Hacking Instance Automation with AWS Lambda

I have worked at several different software companies as a co-op student, however this was the first time I was able to participate in a company-wide hackathon. I have always wanted to participate but I always seem to get to a company just after it has completed or I leave just before they start.

Last October, Hootsuite ran #SuiteHacks, a company wide hackathon with the theme of Customers and Tools. I joined a team mostly made up of my fellow Ops teammates and a person from our Security team. The idea we decided to hack on was automating instance startup task using AWS Lambdas. The serverless, ephemeral nature of Lambdas match perfectly with automating relatively infrequent and quick tasks. It is also an excuse for us to play around a little bit more with one of Amazon’s newer services.

The Design

The idea behind this hack was a system where an instance can announce a change in state which the system would respond by running tasks for the instance based on that state change. When an instance goes down we can verify and automate cleanup and remediation where needed. When an instance is created, we can verify and automate different on startup tasks. Doing so we would automating tedious tasks that are important to infrastructure health. The diagram below gives a general idea of what the system looks like:

The system starts when the instances send information to a centralized Enrichment SNS topic. In this model, servers would be able trigger this data transfer based on different events in the server’s life cycle. In this project the event used to demo this functionality was server startup. On startup, the server gathers the data that is assigned when the instance was provisioned and push it to the Enrichment topic. The Enricher receives said data and proceeds to gather more data about the instances from AWS based on identifying data sent from the instance. This is done by using AWS’ Describe Instance API. The data would then be formatted and standardize, ensuring a common structure for the plugins to expect. The Enricher job would also be the point in the process where data sent from the instance is verified. Specifically the state that the instance is reporting to be in would need to be verified. This was done by cross referencing the data sent by the instance and the data that AWS provided about the instance. If there was a discrepancy the data would not move forward in the process. Some for of alerting would also be needed to surface these errors. Once verified and structured data is then pushed to a SNS topic for that trigger plugins.

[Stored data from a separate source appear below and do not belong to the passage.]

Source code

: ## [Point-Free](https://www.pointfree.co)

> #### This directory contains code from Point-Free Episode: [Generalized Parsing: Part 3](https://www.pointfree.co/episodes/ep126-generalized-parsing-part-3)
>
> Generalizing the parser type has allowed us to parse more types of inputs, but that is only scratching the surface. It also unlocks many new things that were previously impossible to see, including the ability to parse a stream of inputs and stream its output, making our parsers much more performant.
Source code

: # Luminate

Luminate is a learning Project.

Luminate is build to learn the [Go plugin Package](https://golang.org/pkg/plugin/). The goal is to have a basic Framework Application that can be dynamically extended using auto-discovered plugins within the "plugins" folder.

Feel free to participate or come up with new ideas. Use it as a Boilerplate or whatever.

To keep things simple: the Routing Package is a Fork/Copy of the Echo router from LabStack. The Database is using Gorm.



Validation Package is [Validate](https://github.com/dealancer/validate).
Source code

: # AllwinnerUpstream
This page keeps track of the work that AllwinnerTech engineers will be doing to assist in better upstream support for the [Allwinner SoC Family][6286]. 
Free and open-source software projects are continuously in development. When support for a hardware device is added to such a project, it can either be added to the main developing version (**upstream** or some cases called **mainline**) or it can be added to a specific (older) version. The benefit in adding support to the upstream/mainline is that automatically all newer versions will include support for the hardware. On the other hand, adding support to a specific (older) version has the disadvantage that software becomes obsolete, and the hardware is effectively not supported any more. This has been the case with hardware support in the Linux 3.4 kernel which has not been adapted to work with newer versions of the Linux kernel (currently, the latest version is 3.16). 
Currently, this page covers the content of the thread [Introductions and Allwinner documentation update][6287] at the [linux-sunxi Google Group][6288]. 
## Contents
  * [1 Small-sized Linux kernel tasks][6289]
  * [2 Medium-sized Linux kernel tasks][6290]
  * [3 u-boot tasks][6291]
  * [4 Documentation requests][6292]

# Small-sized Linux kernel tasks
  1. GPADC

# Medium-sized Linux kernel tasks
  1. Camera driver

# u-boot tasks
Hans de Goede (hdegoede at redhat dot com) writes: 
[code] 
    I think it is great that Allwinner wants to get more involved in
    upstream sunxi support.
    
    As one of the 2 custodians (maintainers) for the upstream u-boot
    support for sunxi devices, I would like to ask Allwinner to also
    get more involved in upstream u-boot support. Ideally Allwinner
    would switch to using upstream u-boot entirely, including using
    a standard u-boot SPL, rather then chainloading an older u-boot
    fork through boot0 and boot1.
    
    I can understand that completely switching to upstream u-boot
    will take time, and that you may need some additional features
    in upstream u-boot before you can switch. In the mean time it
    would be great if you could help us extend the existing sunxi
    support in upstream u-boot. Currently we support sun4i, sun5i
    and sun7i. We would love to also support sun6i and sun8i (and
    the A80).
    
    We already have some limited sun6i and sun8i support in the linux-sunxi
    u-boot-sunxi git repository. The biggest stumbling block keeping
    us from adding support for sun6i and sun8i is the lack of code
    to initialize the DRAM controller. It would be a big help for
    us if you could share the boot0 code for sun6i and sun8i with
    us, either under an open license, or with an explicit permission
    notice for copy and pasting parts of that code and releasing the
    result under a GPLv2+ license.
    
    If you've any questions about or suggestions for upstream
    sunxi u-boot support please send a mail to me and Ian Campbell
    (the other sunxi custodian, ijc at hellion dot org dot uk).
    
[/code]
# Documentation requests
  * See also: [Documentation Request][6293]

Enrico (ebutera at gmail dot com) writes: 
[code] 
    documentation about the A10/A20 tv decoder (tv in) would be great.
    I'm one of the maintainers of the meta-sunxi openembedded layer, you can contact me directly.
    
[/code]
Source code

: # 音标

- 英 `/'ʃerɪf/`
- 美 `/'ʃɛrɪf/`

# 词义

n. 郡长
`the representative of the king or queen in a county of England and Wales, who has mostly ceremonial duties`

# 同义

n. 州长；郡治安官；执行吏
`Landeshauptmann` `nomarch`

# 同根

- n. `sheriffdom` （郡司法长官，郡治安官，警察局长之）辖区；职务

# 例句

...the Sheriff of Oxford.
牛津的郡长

The Plugin jobs are triggered by data being published to the Plugin SNS topic. Due to SNS being a publish/subscription system, each plugin would receive a copy of the data published to the topic. The plugin processes the enriched data to perform specific functions. Specifically plugins that would run based on states the instance reports. For example, startup tasks will only proceed if the data sent has the proper state specified in the data.

The POC

During the hackathon we were able to implement a simple version of this model to create a system that allow servers to trigger multiple tools on startup. In the proof of concept we focused on some common tasks such as DNS, Reverse DNS and Tag Verification. We also created a simple plugin to calculate the monthly costs of these resources and placing that information in Slack.

The Learnings

The hackathon started with the team deciding how to send data to the system. One option was to utilize AWS Config as the trigger for the Enricher Lambda. AWS Config was a service that provides AWS configuration management and history. A lot of the tasks that we want to automate are tied to configuration changes for different instances so it made sense to investigate the option. At first glance AWS Config integration with AWS Lambdas would make  it a good choice, however the delay between the change happening and when the change is register in Config was too long. In the worse case it was several minutes before the change was register and in turn trigger automation. For some tasks, we wanted to trigger the process as soon as possible, specifically DNS and Reverse DNS.  Due to this we decided to trigger events through a simple script located located on the instance. The script gathers information about the instance and then sends it to the Enricher SNS and following automation system.

The Future

Since it was for a hackathon we kept it simple but this system can easily be expanded to a multitude of applications. An expansion to the DNS plugin idea was one that would ensure that any DNS or Reverse DNS were removed on instance termination. Other applications that we considered during the hackathon was automatically registering and deregistering instances from monitoring systems or health checks on startup. Another advantage of this system was it being language and workflow agnostic. AWS Lambdas allow you to create jobs in multiple languages and all of them have the ability to ingest data from SNS topics. Furthermore the Lambdas themselves do not need to follow a specific workflow to achieve its task. They jobs can be design to best meet the needs of the task. The architecture is plug and play, allowing for a lot of flexibility. Since this system is designed using AWS Lambdas it scales to meet the needs of your growing system. With this flexibility, there are a number of tasks around scaling up and down infrastructure that could be automated in this simple and scalable manner.

About the Author

Stuart was a co-op at Hootsuite in the Fall of 2016. He’s currently studying Management Engineering at The University of Waterloo, and graduates in 2017.